Manevî dinamikler ve müfredattaki 28 Şubat etkisi

Türkiye Yüzyılı müfredatı, fen bilimleri alanında milletimizin manevî dinamiklerine mesafeli. Ateist kesimin şiddetli itirazlarına rağmen onların dünya görüşüne uygun hazırlanmış. Azınlığın dünya görüşü, Müslüman çoğunluğu dayatılıyor.

Milli Eğitim Bakanlığı'nın hazırladığı ve 1986-1997 yıllarında okuttuğu BİYOLOJİ kitabı, yaratılış görüşünü esas alır; evrim teorisi bilimsel değil ve ispatlanamaz, der.

Prof. Turan Güven başkanlığındaki heyetin hazırladığı kitap şu gerçeğin altını çizer:

"Kâinatın yaratılışı gözlemlenemez, yaratılış tekrarlanamaz, laboratuvarlarda cansız elementler canlandırılamadı. Bu sebeple evrim teorisi bilimsel değildir.

İslam'a inancına göre kâinattaki bütün varlıklar ALLAH tarafından yaratılmıştır.

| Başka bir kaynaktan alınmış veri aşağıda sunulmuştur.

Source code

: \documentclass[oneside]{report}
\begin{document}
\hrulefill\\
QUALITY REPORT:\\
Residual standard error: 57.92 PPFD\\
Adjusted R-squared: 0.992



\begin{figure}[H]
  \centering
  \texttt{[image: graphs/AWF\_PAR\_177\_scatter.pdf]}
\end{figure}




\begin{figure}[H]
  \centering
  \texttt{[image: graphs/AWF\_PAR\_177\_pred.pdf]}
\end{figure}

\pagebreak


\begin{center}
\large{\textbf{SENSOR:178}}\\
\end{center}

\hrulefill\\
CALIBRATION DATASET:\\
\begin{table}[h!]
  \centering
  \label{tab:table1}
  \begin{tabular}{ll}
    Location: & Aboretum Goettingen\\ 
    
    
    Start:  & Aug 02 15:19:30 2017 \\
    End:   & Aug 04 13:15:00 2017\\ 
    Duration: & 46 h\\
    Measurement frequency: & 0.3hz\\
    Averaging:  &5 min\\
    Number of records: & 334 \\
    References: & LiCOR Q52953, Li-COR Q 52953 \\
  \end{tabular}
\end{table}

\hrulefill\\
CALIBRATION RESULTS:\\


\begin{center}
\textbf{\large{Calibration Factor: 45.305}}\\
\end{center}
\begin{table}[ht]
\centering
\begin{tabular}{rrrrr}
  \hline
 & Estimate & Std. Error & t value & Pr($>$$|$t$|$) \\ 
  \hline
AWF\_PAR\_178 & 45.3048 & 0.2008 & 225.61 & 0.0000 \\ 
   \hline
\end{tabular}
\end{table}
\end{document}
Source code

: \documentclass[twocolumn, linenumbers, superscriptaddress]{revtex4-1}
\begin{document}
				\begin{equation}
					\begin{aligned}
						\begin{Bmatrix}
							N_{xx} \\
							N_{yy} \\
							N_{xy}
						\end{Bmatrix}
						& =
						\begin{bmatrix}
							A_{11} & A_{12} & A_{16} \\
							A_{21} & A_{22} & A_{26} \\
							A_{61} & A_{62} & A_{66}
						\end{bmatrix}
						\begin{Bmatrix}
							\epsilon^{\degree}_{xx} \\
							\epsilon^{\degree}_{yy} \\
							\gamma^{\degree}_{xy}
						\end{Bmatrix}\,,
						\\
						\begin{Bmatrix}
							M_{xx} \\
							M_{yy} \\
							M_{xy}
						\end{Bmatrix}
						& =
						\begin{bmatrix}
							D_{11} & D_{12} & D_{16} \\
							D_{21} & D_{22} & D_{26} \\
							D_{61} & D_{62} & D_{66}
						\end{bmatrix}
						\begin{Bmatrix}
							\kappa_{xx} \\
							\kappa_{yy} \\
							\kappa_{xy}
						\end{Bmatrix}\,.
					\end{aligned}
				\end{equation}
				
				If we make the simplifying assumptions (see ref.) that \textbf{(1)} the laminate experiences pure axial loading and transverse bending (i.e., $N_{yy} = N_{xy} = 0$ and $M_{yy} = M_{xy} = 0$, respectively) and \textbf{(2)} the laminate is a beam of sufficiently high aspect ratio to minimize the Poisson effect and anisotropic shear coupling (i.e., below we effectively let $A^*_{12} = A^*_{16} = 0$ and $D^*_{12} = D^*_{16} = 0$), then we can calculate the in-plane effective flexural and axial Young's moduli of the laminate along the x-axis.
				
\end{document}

Yaratma olayı bir anda olabileceği gibi belli kanunlar doğrultusunda yavaş yavaş da olabilir. Mesela toplu iğne başı büyüklüğündeki bir insan zigotundan fetüsün teşekkül etmesi ve bunun da akıl almaz şekilde düzenli farklılaşmalar geçirdikten sonra çocuk olarak doğması, yaratma olayına güzel bir misaldir." (Biyoloji, s.67)

MEB'in biyoloji kitabı 1997'de 28 ŞUBAT CUNTASI yönetime el koyana kadar okutulmuş. Cuntacılar, halkın seçtiği iktidarı tehditlerle indirdikleri gibi İslam inancına uygun yazılan ders kitabını da kaldırtmışlar.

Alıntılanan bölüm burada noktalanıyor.